Malcolm and Clara both pronounced it a palm tree, and Clara asked if there were any such trees growing in this country.

"Some of its relations are found on our Southern seacoast," replied their governess; "South Carolina, you know, is called 'the Palmetto State.' There is a member of the family called the cabbage-palmetto, the unexpanded leaves of which are used as a table vegetable, which you may see in Florida. Its young leaves are all in a mass at the top, and when boiled make a dish something like cabbage. The leaves of the palmetto are also used, when perfect, in the manufacture of hats, baskets and mats, and for many other purposes. But its stately and majestic cousin, the date-palm of the East, with its tall, slender stalk and magnificent crown of feathery leaves, has had its praises sung in every age and clime. 'Besides its great importance as a fruit-producer, it has a special beauty of its own when the clusters of dates are hanging in golden ripeness under its coronal of dark-green leaves. Its well-known fruit affords sustenance to the dwellers on the borders of the great African desert; it is as necessary to them as is the camel, and in many cases they may be said to owe their existence to it alone. The tree rears its column-like stem to the height of ninety feet, and its crown consists of fifty leaves about twelve feet in length and fringed at the edges like a feather. Between the leaf and the stem there issue several horny spathes, or sheaths, out of which spring clusters of panicles that bear small white flowers,' These flowers are followed by the dates, which grow in a dense bunch that hangs down several feet."

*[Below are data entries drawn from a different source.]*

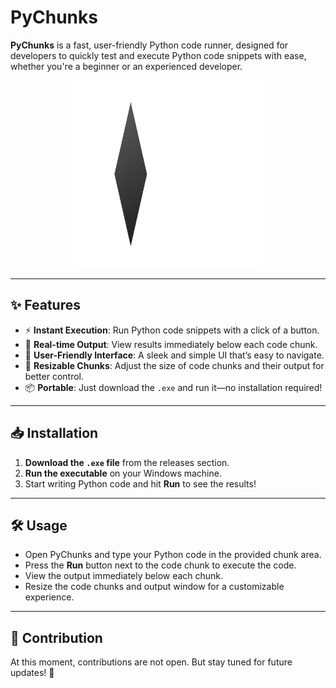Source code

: # **PyChunks**

**PyChunks** is a fast, user-friendly Python code runner, designed for developers to quickly test and execute Python code snippets with ease, whether you're a beginner or an experienced developer.

<div align="center">
  <img src="logo.png" width="300" />
</div>


---

## ✨ Features

- ⚡ **Instant Execution**: Run Python code snippets with a click of a button.
- 🔄 **Real-time Output**: View results immediately below each code chunk.
- 🎨 **User-Friendly Interface**: A sleek and simple UI that’s easy to navigate.
- 🔧 **Resizable Chunks**: Adjust the size of code chunks and their output for better control.
- 📦 **Portable**: Just download the `.exe` and run it—no installation required!

---

## 📥 Installation

1. **Download the `.exe` file** from the releases section.
2. **Run the executable** on your Windows machine.
3. Start writing Python code and hit **Run** to see the results!

---

## 🛠️ Usage

- Open PyChunks and type your Python code in the provided chunk area.
- Press the **Run** button next to the code chunk to execute the code.
- View the output immediately below each chunk.
- Resize the code chunks and output window for a customizable experience.

---

## 🚫 Contribution

At this moment, contributions are not open. But stay tuned for future updates! 🎉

"But how do people manage to climb such a tree as that," asked Malcolm, "to get the dates? It goes straight up in the air without any branches, and looks as if it would snap in two if any one tried it."

"It does not snap, though, for it is very strong; and the climbing is easier than you imagine, even when the tree is a hundred feet high, as it sometimes is. The trunk, you see, is full of rugged knots. These projections are the remains of decayed leaves which have dropped off when their work was done. As the older leaves decay the stalk advances in height. It has not true wood, like most trees, but the stem has bundles of fibres that are closely pressed together on the outer part. Toward the root these are so entwined that they become as hard as iron and are very difficult to cut. The tree grows very slowly, but it lives for centuries. I have a Persian fable in rhyme for you, called

"'THE GOURD AND THE PALM.

"'"How old art thou?" said the garrulous gourd As o'er the palm tree's crest it poured Its spreading leaves and tendrils fine, And hung a-bloom in the morning shine. "A hundred years," the palm tree sighed.— "And I," the saucy gourd replied, "Am at the most a hundred hours, And overtop thee in the bowers."

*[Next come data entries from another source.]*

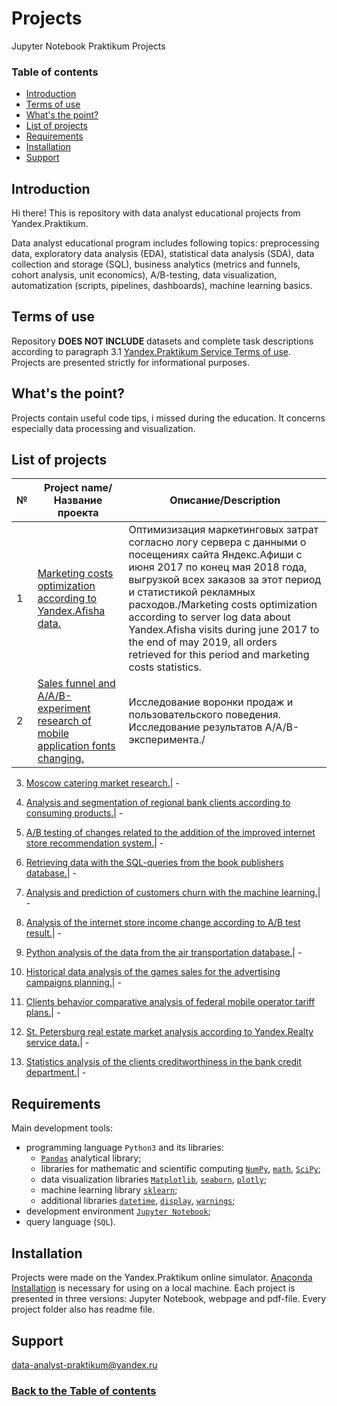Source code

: # Projects
Jupyter Notebook Praktikum Projects

### Table of contents<a class="anchor" id="contents"></a>
* [Introduction](#chapter1)
* [Terms of use](#chapter2)
* [What's the point?](#chapter3)
* [List of projects](#chapter4)
* [Requirements](#chapter5)
* [Installation](#chapter6)
* [Support](#chapter7)

## Introduction<a class="anchor" id="chapter1"></a>
Hi there! This is repository with data analyst educational projects from Yandex.Praktikum.

Data analyst educational program includes following topics: preprocessing data, exploratory data analysis (EDA), statistical data analysis (SDA), data collection and storage (SQL), business analytics (metrics and funnels, cohort analysis, unit economics), A/B-testing, data visualization, automatization (scripts, pipelines, dashboards), machine learning basics.

## Terms of use<a class="anchor" id="chapter2"></a>

Repository **DOES NOT INCLUDE** datasets and complete task descriptions according to paragraph 3.1 [Yandex.Praktikum Service Terms of use](https://yandex.ru/legal/praktikum_termsofuse/). Projects are presented strictly for informational purposes.

## What's the point?<a class="anchor" id="chapter3"></a>
Projects contain useful code tips, i missed during the education. It concerns especially data processing and visualization.

## List of projects<a class="anchor" id="chapter4"></a>
№ | Project name/Название проекта | Описание/Description
| --- | --- | ---
1 | [Marketing costs optimization according to Yandex.Afisha data.](https://github.com/data-analyst-praktikum/Projects/tree/main/1_Marketing_costs_optimization) | Оптимизизация маркетинговых затрат согласно логу сервера с данными о посещениях сайта Яндекс.Афиши с июня 2017 по конец мая 2018 года, выгрузкой всех заказов за этот период и статистикой рекламных расходов./Marketing costs optimization according to server log data about Yandex.Afisha visits during june 2017 to the end of may 2019, all orders retrieved for this period and marketing costs statistics.
2 | [Sales funnel and A/A/B-experiment research of mobile application fonts changing.](https://github.com/data-analyst-praktikum/Projects/tree/main/2_Sales_funnel_and_AAB-experiment_research) | Исследование воронки продаж и пользовательского поведения. Исследование результатов A/A/B-эксперимента./

3. [Moscow catering market research.](https://github.com/data-analyst-praktikum/Projects/tree/main/3_Catering_market_research)| -

4. [Analysis and segmentation of regional bank clients according to consuming products.](https://github.com/data-analyst-praktikum/Projects/tree/main/4_Bank_clients_analysis_and_segmentation)| -

5. [A/B testing of changes related to the addition of the improved internet store recommendation system.](https://github.com/data-analyst-praktikum/Projects/tree/main/5_AB_testing_of_recommendation_system_changes)| -

6. [Retrieving data with the SQL-queries from the book publishers database.](https://github.com/data-analyst-praktikum/Projects/tree/main/6_SQL-queries_from_the_book_publishers_database)| -

7. [Analysis and prediction of customers churn with the machine learning.](https://github.com/data-analyst-praktikum/Projects/tree/main/7_Analysis_and_prediction_of_customers_churn_with_the_machine_learning)| -

8. [Analysis of the internet store income change according to A/B test result.](https://github.com/data-analyst-praktikum/Projects/tree/main/8_AB_test_of_the_internet_store_income_change)| -

9. [Python analysis of the data from the air transportation database.](https://github.com/data-analyst-praktikum/Projects/tree/main/9_SQL-queries_from_the_air_transportation_database_and_analysis_in_Python)| -

10. [Historical data analysis of the games sales for the advertising campaigns planning.](https://github.com/data-analyst-praktikum/Projects/tree/main/A_Historical_data_analysis_of_the_games_sales)| -

11. [Clients behavior сomparative analysis of federal mobile operator tariff plans.](https://github.com/data-analyst-praktikum/Projects/tree/main/B_Clients_behavior_%D1%81omparative_analysis_of_tariff_plans)| -

12. [St. Petersburg real estate market analysis according to Yandex.Realty service data.](https://github.com/data-analyst-praktikum/Projects/tree/main/C_St._Petersburg_real_estate_market_analysis)| -

13. [Statistics analysis of the clients creditworthiness in the bank credit department.](https://github.com/data-analyst-praktikum/Projects/tree/main/D_Statistics_analysis_of_the_clients_creditworthiness)| -

## Requirements<a class="anchor" id="chapter5"></a>

Main development tools:
- programming language `Python3` and its libraries:
	- [`Pandas`](https://pandas.pydata.org/) analytical library;
	- libraries for mathematic and scientific computing [`NumPy`](http://www.numpy.org/), [`math`](https://docs.python.org/3/library/math.html), [`SciPy`](https://www.scipy.org/);
	- data visualization libraries [`Matplotlib`](https://matplotlib.org/), [`seaborn`](https://seaborn.pydata.org/), [`plotly`](https://plotly.com/python/);
	- machine learning library [`sklearn`](https://www.sklearn.org/);
	- additional libraries [`datetime`](https://docs.python.org/3/library/datetime.html), [`display`](https://ipython.org/ipython-doc/3/api/generated/IPython.display.html), [`warnings`](https://docs.python.org/3/library/warnings.html);
- development environment [`Jupyter Notebook`](https://jupyter.org/);
- query language (`SQL`).

## Installation<a class="anchor" id="chapter6"></a>

Projects were made on the Yandex.Praktikum online simulator. [Anaconda Installation](https://www.anaconda.com/distribution/) is necessary for using on a local machine. Each project is presented in three versions: Jupyter Notebook, webpage and pdf-file. Every project folder also has readme file.

## Support<a class="anchor" id="#chapter7"></a>

data-analyst-praktikum@yandex.ru

### [Back to the Table of contents](#contents)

"'Through all the palm tree's leaves there went A tremor as of self-content. "I live my life," it whispering said, "See what I see, and count the dead; And every year of all I've known A gourd above my head has grown And made a boast like thine to-day, Yet here I stand; but where are they?"'"

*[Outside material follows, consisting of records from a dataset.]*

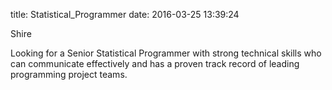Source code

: title: Statistical_Programmer
date: 2016-03-25 13:39:24

Shire
 
 
 Looking for a Senior Statistical Programmer with strong technical skills who can communicate effectively and has a proven track record of leading programming project teams.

The children were very much pleased with the fable, and they began to feel quite an affection for the venerable and useful palm tree.

"The date tree," continued their governess, "as this species of palm is often called, blossoms in April, and the fruit ripens in October. Each tree produces from ten to twelve bunches, and the usual weight of a bunch is about fifteen pounds. It is esteemed a crime to fell a date tree or to supply an axe intended for that purpose, even though the tree may belong to an enemy. The date-harvest is expected with as much anxiety by the Arab in the oasis as the gathering in of the wheat and corn in temperate regions. If it were to fail, the Arabs would be in danger of famine. The blessings of the date-palm are without limit to the Arab. Its leaves give a refreshing shade in a region where the beams of the sun are almost insupportable; men, and also camels, feed upon the fruit; the wood of the tree is used for fuel and for building the native huts; and ropes, mats, baskets, beds, and all kinds of articles, are manufactured from the fibres of the leaves. The Arab cannot imagine how a nation can exist without date-palms, and he may well regard it as the greatest injury that he can inflict upon his enemy to cut down his trees."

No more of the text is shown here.